EXERCISE MATERIALS below:

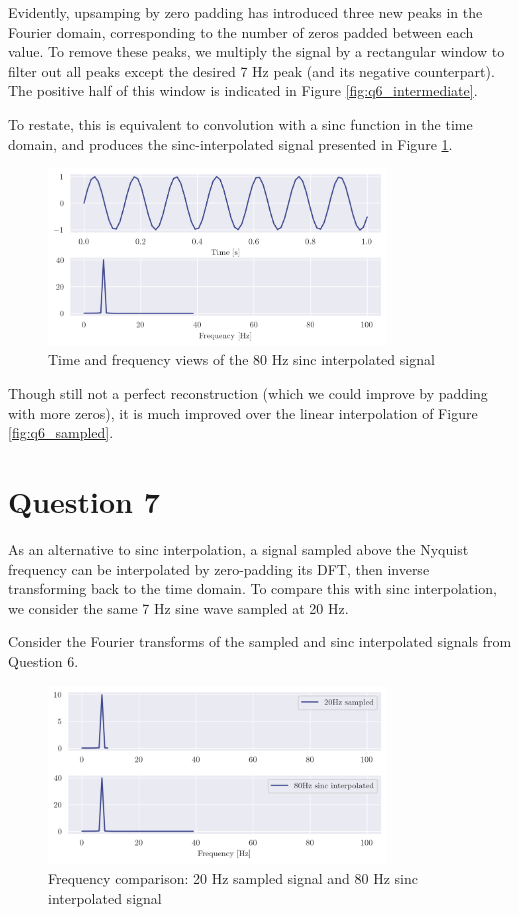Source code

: \documentclass[a4paper, 11pt]{article}
\begin{document}
Evidently, upsamping by zero padding has introduced three new peaks in the
Fourier domain, corresponding to the number of zeros padded between each value.
To remove these peaks, we multiply the signal by a rectangular window to filter
out all peaks except the desired 7 Hz peak (and its negative counterpart). The
positive half of this window is indicated in Figure \ref{fig:q6_intermediate}.

To restate, this is equivalent to convolution with a sinc function in the time
domain, and produces the sinc-interpolated signal presented in Figure
\ref{fig:q6_upsampled}.

\begin{figure}[ht]
    \centering
    \includegraphics[width=0.8\textwidth]{images/q6_interpolated.png}
    \caption{Time and frequency views of the 80 Hz sinc interpolated signal}
    \label{fig:q6_upsampled}
\end{figure}

Though still not a perfect reconstruction (which we could improve by padding
with more zeros), it is much improved over the linear interpolation of Figure
\ref{fig:q6_sampled}.

\newpage
\section*{Question 7}

As an alternative to sinc interpolation, a signal sampled above the Nyquist
frequency can be interpolated by zero-padding its DFT, then inverse transforming
back to the time domain. To compare this with sinc interpolation, we consider
the same 7 Hz sine wave sampled at 20 Hz.

Consider the Fourier transforms of the sampled and sinc interpolated signals
from Question 6.

\begin{figure}[ht]
    \centering
    \includegraphics[width=0.8\textwidth]{images/q7_freqcompare.png}
    \caption{Frequency comparison: 20 Hz sampled signal and 80 Hz sinc
        interpolated signal}
    \label{fig:q7_freqcompare}
\end{figure}
\end{document}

End of EXERCISE MATERIALS.

[AIM OF THE EXERCISE] Could you print all of the entries exactly, skipping the images?

[EXPECTED ANSWER]
Source code

: \documentclass[a4paper, 11pt]{article}
\begin{document}
Evidently, upsamping by zero padding has introduced three new peaks in the
Fourier domain, corresponding to the number of zeros padded between each value.
To remove these peaks, we multiply the signal by a rectangular window to filter
out all peaks except the desired 7 Hz peak (and its negative counterpart). The
positive half of this window is indicated in Figure \ref{fig:q6_intermediate}.

To restate, this is equivalent to convolution with a sinc function in the time
domain, and produces the sinc-interpolated signal presented in Figure
\ref{fig:q6_upsampled}.

\begin{figure}[ht]
    \centering
    \includegraphics[width=0.8\textwidth]{images/q6_interpolated.png}
    \caption{Time and frequency views of the 80 Hz sinc interpolated signal}
    \label{fig:q6_upsampled}
\end{figure}

Though still not a perfect reconstruction (which we could improve by padding
with more zeros), it is much improved over the linear interpolation of Figure
\ref{fig:q6_sampled}.

\newpage
\section*{Question 7}

As an alternative to sinc interpolation, a signal sampled above the Nyquist
frequency can be interpolated by zero-padding its DFT, then inverse transforming
back to the time domain. To compare this with sinc interpolation, we consider
the same 7 Hz sine wave sampled at 20 Hz.

Consider the Fourier transforms of the sampled and sinc interpolated signals
from Question 6.

\begin{figure}[ht]
    \centering
    \includegraphics[width=0.8\textwidth]{images/q7_freqcompare.png}
    \caption{Frequency comparison: 20 Hz sampled signal and 80 Hz sinc
        interpolated signal}
    \label{fig:q7_freqcompare}
\end{figure}
\end{document}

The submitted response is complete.